### YOUR OBJECTIVE
Below are the records; work out how many lines among them contain "What", and write nothing besides that number.

### Dataset entries
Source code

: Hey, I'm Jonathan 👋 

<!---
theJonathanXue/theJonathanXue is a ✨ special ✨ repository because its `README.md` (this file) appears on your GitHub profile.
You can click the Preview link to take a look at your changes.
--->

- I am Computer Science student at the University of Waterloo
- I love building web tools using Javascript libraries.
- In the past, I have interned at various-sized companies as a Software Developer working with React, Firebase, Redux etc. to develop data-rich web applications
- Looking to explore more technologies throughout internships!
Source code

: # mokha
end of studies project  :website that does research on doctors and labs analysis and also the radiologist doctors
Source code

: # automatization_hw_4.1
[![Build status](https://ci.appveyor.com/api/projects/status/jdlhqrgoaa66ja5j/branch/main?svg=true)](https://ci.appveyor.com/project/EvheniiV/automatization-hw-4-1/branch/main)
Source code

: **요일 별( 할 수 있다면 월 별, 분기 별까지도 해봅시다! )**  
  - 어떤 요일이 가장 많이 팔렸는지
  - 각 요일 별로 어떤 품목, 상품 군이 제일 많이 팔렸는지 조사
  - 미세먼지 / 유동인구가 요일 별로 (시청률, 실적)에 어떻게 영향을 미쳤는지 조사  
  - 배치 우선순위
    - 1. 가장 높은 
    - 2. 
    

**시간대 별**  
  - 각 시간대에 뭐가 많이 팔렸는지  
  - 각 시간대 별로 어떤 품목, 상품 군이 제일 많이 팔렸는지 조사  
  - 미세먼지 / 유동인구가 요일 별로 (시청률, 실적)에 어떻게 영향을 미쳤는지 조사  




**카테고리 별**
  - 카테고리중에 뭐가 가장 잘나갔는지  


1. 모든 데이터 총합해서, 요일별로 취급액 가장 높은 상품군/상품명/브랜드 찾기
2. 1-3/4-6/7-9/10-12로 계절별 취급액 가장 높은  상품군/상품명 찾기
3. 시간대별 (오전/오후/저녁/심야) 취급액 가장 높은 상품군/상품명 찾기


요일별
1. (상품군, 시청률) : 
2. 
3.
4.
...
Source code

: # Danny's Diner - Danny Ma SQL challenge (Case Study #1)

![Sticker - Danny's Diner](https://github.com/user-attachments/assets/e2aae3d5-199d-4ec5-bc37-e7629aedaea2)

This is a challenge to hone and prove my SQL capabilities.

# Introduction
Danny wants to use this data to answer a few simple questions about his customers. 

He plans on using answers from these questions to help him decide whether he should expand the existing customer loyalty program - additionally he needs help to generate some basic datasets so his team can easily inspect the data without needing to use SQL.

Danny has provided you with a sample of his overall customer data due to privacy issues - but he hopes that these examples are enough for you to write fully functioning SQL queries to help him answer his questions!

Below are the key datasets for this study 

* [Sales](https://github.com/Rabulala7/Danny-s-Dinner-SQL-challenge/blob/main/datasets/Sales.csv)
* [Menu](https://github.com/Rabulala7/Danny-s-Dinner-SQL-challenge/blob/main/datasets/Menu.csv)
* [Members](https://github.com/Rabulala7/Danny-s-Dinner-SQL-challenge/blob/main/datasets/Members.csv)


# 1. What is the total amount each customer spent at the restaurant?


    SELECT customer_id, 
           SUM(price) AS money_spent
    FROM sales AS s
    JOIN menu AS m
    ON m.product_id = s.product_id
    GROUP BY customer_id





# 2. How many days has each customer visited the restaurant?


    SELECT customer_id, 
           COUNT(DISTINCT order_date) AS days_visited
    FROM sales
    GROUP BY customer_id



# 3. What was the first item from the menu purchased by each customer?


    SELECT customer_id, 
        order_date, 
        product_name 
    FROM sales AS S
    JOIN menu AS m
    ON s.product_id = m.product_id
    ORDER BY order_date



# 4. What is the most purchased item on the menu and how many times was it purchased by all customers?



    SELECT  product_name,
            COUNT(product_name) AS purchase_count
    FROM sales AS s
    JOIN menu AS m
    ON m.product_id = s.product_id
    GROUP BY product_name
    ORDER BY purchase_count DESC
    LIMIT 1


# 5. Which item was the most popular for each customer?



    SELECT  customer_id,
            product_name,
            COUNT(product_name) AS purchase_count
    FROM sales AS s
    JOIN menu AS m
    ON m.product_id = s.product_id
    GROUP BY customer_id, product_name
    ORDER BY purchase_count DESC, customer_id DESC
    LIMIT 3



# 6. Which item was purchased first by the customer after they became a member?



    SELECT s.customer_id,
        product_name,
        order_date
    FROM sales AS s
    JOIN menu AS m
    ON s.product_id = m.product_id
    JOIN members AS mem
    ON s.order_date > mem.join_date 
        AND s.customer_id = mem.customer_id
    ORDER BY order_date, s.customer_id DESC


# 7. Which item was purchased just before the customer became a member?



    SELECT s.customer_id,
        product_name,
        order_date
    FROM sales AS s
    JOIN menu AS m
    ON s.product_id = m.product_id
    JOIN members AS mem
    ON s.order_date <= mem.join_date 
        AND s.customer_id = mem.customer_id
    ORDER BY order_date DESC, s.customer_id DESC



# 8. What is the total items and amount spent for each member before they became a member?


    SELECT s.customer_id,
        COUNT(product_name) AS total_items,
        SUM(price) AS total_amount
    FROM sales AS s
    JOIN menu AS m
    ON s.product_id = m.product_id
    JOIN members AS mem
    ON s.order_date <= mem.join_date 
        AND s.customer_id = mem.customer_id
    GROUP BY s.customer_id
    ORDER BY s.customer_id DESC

### RESPONSE AREA
4